### WHAT YOU NEED TO DO:
Search the records below for the string "процеси" and copy each line where it turns up.

### Saved entries:
· · ·

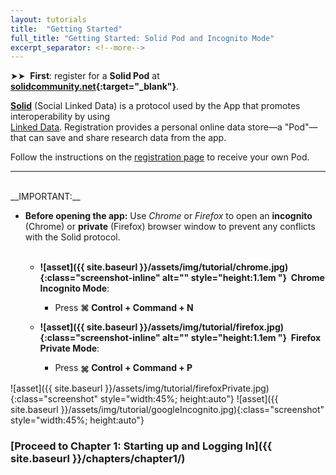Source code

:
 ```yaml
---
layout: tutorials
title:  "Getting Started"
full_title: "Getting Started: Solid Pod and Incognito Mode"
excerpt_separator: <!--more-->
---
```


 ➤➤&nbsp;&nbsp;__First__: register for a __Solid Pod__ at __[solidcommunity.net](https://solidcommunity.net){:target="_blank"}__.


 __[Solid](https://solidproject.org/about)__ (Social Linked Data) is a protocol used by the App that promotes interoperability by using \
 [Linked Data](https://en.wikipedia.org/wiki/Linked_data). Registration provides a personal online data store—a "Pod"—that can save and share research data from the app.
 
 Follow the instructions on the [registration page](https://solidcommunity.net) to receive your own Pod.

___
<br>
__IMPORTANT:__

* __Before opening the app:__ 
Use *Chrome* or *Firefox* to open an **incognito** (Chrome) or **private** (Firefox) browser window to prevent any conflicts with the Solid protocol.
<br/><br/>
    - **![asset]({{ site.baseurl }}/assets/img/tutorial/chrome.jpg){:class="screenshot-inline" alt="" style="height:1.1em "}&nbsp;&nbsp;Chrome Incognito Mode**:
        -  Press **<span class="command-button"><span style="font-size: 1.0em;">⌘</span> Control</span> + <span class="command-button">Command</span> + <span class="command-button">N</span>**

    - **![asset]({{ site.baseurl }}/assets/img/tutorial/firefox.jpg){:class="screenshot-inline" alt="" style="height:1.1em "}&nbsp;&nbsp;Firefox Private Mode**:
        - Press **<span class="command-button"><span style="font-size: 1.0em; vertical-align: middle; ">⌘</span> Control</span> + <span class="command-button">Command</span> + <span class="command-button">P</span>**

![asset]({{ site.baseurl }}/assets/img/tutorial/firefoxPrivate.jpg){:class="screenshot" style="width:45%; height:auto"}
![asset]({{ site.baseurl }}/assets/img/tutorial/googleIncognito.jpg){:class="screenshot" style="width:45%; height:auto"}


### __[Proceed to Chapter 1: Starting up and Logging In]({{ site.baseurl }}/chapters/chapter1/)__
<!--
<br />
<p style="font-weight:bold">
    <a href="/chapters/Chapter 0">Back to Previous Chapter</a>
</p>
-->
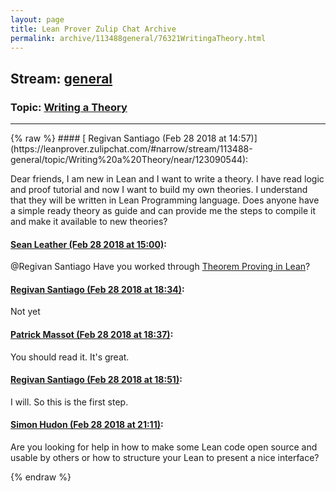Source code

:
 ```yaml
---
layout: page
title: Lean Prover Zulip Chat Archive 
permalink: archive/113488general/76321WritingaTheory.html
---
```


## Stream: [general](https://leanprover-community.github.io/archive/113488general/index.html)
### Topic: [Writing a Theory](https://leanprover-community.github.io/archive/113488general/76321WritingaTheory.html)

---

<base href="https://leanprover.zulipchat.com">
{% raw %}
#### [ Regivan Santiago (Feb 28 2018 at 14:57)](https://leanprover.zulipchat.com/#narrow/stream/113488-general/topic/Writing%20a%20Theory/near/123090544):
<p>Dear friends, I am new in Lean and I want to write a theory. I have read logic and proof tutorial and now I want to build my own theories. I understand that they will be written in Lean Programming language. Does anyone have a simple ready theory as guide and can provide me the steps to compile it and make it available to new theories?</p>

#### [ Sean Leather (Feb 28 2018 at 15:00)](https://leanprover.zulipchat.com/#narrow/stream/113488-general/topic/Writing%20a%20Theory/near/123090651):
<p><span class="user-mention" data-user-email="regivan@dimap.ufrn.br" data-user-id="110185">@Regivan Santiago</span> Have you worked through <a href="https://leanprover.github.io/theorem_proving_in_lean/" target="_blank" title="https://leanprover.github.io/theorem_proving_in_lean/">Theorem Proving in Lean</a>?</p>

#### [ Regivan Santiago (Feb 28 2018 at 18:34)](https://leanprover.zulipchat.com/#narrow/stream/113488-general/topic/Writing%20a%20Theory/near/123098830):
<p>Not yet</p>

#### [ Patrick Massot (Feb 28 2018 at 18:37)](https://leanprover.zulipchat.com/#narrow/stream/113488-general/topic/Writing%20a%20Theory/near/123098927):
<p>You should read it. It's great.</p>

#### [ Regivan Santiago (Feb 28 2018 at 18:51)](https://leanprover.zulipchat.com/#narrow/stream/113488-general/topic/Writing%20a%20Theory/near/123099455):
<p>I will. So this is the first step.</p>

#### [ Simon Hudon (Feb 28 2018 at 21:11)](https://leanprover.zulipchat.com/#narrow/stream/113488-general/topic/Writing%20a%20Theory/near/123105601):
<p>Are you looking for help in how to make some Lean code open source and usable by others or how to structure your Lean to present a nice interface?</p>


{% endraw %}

· · ·

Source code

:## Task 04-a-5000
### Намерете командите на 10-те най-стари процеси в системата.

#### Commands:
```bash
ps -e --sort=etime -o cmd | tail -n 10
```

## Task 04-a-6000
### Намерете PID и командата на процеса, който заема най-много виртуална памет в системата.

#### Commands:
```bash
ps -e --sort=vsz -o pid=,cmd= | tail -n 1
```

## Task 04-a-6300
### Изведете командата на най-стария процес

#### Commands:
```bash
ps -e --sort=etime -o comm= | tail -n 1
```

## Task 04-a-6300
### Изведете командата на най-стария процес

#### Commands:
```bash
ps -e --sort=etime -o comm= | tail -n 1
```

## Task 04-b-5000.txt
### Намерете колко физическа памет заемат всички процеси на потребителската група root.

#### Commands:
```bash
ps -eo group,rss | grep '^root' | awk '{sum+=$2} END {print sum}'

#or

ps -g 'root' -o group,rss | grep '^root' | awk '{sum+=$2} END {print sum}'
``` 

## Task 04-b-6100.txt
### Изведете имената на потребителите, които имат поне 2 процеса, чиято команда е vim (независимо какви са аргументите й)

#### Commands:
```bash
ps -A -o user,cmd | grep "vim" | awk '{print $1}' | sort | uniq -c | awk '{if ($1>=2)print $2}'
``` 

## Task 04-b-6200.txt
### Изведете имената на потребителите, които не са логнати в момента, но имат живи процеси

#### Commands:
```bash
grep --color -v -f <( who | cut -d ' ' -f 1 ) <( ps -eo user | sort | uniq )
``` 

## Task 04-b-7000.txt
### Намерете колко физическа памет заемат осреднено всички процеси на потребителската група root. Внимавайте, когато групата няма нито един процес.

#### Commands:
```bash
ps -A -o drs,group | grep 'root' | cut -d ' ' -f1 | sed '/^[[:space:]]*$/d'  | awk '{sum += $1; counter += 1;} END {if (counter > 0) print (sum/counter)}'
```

· · ·

### EXERCISE RESPONSE:
### Намерете командите на 10-те най-стари процеси в системата.
### Намерете колко физическа памет заемат всички процеси на потребителската група root.
### Изведете имената на потребителите, които не са логнати в момента, но имат живи процеси
### Намерете колко физическа памет заемат осреднено всички процеси на потребителската група root. Внимавайте, когато групата няма нито един процес.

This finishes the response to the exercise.